Video can also be used as a tool to coach drivers on risky driving behaviors, such as distracted driving, speeding, and not wearing a seatbelt. With improved driving skills, collisions and their severity can be reduced, which lowers associated costs and creates a boost for budgets and the bottom line.

 

2. Fuel Costs

Fuel costs must be monitored closely. For one thing, they’re a huge expense, accounting for approximately 30% of a fleet’s total operating budget. Plus, they’re difficult to predict because prices are always fluctuating. When a fuel budget gets busted, fleet managers are on the defensive, scrambling quickly to find solutions to manage and minimize fuel use.

Creating a Budget Cushion

Fleet management technology can monitor fuel use and pinpoint excessive budget-busting activities. Fleet managers can then use that information to proactively address problem areas.

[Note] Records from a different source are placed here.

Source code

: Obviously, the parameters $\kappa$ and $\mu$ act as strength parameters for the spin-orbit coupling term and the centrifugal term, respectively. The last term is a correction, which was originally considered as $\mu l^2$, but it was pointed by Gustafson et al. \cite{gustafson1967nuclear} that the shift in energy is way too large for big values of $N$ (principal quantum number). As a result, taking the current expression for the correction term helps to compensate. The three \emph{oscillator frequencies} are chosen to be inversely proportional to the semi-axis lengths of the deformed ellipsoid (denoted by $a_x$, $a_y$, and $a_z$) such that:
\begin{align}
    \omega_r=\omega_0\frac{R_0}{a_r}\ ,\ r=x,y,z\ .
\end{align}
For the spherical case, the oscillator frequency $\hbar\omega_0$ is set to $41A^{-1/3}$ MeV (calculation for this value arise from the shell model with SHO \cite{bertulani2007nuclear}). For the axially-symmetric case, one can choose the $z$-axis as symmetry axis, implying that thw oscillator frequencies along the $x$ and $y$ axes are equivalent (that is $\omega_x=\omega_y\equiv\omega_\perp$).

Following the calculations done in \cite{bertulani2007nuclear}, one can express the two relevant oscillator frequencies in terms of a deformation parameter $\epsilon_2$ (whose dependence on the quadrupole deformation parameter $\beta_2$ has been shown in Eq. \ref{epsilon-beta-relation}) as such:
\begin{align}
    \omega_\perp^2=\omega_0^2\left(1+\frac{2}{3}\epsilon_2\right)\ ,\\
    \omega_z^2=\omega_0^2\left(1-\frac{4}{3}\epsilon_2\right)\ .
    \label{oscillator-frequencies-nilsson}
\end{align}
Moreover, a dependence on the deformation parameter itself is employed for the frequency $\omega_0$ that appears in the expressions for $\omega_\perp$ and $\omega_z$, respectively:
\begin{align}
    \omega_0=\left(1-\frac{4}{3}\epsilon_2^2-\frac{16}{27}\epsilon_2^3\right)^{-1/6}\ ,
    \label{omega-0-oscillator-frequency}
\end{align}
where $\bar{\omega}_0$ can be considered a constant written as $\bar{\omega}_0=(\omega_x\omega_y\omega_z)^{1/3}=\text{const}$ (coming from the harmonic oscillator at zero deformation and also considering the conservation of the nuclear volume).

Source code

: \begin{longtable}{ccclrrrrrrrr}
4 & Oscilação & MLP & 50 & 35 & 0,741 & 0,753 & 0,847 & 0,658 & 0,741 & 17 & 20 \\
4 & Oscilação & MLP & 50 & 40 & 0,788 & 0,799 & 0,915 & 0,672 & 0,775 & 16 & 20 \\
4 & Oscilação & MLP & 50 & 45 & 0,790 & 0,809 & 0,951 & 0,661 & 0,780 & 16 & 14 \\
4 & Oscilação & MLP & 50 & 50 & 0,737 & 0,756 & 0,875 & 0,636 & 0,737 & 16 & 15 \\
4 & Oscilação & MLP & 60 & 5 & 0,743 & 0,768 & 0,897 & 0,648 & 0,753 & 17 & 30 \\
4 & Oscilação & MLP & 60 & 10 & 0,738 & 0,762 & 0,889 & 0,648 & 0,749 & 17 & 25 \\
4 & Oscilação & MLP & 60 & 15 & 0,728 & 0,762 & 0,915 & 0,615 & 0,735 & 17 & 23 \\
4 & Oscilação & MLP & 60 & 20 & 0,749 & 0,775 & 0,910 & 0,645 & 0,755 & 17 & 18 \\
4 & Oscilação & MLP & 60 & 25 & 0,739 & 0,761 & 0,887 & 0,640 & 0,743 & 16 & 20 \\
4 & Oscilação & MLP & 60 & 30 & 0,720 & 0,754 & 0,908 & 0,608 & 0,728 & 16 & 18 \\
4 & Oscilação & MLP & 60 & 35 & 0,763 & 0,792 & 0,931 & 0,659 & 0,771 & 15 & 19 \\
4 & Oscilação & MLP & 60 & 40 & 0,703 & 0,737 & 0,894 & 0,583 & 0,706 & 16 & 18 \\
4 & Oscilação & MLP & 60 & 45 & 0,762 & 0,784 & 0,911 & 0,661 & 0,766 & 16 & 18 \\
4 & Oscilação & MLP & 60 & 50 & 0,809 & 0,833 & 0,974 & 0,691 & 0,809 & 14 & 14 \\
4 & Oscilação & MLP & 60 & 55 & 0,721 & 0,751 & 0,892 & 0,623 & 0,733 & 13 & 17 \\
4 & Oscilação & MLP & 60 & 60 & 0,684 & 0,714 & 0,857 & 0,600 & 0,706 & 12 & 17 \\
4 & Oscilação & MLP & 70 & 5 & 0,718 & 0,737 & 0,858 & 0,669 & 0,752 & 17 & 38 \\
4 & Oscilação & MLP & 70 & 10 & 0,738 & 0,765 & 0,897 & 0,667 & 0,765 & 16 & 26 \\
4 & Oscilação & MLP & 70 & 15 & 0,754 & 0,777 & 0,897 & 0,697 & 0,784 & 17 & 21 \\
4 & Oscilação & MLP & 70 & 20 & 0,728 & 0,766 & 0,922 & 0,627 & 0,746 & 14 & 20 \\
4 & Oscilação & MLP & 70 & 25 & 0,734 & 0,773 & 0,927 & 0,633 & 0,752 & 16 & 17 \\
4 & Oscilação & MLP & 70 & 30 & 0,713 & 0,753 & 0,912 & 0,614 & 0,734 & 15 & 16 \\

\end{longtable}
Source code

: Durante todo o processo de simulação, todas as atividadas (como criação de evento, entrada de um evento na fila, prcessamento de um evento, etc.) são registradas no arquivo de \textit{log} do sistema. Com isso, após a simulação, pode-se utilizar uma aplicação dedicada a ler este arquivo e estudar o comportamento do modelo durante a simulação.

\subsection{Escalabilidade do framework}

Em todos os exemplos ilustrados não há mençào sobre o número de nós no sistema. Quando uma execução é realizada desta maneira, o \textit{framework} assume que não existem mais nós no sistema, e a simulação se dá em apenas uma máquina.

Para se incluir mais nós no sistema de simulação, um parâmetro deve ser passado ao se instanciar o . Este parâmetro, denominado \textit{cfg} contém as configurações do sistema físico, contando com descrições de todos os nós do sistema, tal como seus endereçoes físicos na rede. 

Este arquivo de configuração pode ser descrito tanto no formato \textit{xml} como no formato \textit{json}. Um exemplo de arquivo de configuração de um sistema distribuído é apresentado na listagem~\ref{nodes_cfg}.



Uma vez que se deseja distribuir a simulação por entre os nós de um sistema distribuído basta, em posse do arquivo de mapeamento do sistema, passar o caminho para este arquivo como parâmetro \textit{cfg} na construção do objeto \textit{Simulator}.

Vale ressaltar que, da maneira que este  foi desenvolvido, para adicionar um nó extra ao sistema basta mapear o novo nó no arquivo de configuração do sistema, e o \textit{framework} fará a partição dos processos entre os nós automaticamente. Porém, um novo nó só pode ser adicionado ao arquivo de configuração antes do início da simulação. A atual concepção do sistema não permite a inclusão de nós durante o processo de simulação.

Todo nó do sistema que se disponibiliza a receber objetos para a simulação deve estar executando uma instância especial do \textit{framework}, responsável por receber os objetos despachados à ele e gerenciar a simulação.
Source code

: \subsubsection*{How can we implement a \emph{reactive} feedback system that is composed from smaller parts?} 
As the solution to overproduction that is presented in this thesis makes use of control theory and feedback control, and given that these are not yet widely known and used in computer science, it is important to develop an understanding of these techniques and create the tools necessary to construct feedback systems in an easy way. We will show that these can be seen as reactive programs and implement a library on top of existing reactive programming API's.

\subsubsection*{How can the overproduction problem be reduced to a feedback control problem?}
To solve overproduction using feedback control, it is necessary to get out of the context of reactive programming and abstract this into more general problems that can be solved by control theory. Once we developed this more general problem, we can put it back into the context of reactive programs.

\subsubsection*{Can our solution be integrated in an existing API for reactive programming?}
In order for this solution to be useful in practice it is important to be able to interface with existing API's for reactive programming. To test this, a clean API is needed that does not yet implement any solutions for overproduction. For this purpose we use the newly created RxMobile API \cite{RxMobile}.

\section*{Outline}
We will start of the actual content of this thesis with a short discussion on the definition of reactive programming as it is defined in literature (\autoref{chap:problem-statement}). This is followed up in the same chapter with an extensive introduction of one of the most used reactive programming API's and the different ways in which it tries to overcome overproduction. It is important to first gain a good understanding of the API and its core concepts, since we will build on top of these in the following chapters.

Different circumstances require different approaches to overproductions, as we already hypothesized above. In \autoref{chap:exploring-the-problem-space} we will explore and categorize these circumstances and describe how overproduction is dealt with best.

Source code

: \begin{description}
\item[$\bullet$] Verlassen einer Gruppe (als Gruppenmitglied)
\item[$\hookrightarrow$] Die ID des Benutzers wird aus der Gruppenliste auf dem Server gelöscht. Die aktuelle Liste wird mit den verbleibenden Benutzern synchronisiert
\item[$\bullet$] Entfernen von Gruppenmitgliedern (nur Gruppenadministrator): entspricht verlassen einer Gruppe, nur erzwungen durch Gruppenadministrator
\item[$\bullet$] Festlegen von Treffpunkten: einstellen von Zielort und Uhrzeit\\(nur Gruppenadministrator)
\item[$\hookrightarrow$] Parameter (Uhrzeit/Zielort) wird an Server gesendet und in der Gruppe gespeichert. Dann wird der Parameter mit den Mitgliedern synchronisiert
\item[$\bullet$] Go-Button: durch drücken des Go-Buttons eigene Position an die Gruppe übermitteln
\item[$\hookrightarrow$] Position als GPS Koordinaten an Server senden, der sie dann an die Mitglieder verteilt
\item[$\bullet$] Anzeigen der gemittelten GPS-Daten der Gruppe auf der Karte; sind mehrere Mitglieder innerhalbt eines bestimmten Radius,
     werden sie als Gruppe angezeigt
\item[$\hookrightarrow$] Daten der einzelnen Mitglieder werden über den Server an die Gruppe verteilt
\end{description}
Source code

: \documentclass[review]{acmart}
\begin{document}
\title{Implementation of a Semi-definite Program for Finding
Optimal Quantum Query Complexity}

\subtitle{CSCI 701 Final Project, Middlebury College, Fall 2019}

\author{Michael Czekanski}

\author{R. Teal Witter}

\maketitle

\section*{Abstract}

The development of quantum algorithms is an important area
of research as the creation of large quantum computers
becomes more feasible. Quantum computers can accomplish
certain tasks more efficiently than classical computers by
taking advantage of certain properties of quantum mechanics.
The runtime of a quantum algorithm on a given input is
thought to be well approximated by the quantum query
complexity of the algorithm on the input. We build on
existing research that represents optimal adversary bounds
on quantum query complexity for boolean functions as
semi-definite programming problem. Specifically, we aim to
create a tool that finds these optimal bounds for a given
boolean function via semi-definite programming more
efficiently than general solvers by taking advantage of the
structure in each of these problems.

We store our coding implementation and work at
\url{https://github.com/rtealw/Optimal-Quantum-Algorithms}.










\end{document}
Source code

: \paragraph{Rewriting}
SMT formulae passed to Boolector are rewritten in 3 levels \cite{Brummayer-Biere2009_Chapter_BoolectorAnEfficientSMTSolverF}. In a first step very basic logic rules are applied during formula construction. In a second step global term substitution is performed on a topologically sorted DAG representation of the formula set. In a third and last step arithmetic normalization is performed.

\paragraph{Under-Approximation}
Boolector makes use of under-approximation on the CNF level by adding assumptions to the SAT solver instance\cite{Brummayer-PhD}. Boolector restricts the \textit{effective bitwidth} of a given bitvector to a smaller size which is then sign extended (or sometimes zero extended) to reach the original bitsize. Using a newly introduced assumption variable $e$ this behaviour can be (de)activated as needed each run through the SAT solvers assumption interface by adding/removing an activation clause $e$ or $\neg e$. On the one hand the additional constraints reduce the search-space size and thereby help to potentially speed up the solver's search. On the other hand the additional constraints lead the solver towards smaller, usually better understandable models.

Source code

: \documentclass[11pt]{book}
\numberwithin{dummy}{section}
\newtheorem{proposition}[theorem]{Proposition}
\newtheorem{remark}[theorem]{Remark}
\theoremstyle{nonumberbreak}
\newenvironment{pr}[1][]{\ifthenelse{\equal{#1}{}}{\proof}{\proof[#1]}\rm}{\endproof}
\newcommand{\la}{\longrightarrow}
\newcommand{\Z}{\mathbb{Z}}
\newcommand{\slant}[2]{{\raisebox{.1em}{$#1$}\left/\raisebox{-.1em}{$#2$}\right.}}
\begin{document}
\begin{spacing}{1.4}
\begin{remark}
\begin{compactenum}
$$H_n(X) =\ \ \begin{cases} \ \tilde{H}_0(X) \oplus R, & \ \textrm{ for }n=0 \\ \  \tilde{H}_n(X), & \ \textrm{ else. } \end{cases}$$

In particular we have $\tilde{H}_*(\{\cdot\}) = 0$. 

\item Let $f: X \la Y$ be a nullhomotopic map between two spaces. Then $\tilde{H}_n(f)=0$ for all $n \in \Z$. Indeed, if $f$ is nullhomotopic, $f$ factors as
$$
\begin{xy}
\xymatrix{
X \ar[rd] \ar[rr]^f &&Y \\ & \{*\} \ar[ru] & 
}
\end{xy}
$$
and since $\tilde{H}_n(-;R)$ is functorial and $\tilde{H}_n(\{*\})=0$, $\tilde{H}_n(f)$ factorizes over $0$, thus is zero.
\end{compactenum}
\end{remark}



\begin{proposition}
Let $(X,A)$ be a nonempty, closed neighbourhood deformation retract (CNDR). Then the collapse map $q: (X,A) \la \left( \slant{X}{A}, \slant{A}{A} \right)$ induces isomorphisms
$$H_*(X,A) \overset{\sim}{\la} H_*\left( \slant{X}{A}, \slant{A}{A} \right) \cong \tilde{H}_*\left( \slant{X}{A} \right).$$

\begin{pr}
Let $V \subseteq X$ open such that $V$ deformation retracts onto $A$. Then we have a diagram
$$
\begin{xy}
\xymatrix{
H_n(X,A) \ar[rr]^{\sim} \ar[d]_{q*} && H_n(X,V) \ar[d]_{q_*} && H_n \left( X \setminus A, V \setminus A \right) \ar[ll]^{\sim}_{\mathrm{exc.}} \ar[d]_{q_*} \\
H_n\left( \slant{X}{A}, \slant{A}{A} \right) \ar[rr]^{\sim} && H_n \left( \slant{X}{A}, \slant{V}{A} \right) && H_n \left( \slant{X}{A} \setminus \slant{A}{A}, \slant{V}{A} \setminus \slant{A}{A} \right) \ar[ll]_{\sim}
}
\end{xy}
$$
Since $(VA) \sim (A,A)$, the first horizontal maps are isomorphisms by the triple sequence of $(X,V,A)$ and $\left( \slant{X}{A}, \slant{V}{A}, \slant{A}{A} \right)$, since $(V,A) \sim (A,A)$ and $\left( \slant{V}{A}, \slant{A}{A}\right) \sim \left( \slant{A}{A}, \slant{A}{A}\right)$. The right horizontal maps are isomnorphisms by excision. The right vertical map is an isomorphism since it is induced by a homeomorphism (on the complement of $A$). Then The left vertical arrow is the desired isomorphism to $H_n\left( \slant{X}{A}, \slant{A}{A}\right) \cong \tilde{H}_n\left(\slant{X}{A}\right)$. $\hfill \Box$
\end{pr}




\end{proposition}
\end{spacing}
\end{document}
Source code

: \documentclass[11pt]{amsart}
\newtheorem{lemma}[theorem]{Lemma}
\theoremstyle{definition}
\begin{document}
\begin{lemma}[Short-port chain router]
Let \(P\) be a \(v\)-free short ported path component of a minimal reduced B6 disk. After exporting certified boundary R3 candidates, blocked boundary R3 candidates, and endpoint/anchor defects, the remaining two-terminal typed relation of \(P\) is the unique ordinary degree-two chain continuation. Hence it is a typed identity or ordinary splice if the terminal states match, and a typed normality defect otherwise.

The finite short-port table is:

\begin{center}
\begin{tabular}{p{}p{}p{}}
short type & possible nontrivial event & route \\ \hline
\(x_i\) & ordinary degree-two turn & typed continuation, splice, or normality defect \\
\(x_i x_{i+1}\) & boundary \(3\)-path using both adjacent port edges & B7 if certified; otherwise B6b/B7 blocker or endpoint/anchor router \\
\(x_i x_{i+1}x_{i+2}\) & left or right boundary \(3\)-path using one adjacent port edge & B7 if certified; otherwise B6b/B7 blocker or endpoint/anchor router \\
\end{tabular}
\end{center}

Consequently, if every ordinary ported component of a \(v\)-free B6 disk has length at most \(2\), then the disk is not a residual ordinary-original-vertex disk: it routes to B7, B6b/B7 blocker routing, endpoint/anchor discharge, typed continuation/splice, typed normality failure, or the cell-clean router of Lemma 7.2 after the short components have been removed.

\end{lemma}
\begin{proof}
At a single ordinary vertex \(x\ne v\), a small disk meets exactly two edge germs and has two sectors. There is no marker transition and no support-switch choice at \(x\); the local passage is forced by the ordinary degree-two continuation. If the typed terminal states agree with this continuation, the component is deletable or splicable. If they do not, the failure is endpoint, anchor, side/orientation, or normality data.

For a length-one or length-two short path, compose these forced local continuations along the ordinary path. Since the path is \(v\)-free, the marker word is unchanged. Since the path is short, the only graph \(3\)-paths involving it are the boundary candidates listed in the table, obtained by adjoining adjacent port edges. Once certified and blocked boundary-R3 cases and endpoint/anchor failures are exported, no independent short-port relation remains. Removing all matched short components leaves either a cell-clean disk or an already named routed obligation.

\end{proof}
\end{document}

For example, data from the engine control module (ECM) provides fleet managers valuable insight on:

  • Excessive Idling: Idling can waste a quarter to a half-gallon of fuel per hour. Fleet technology can determine if a vehicle has been idling for too long, giving fleet managers immediate control over the problem and limiting the amount of fuel wasted.
  • Speeding: Drivers can be monitored with speed management technology to determine if they’re exceeding posted speed limits or limits set by company policy. According to the US Department of Energy (DOE), this can mean a fuel economy benefit between 7-14%.
  • Poor Dispatching: Faster and shorter routes mean lower fuel costs. With real-time GPS tracking capabilities, dispatchers can optimize routes and improve fuel efficiency considerably.
  • Driver Behavior: Insight into aggressive driving behavior, such as harsh braking and acceleration, can mean a fuel economy benefit between 10-40% according to the DOE.

3. Maintenance Costs

Preventative and routine maintenance costs are on the rise as the result of numerous factors, such as:

  • Advances in vehicle technology
  • Shortages in skilled labor
  • Engines that require high-capacity and synthetic oils
  • Increases in shop overhead costs

Maintenance costs can also be impacted by uncontrollable factors like weather events and warranty coverage, which can make budgeting and cost control challenging for fleet managers.

Creating a Budget Cushion

With ECM data provided by fleet management technology, fleet managers gain valuable insight into areas that can help them lower maintenance costs, including:

  • Miles Driven: Knowing miles driven, fleet managers can accurately flag when preventative maintenance is needed.
  • Risky Driving Behaviors: Harsh braking, fast acceleration, and other risky behaviors such as hitting curbs can increase wear and tear on brakes and tires.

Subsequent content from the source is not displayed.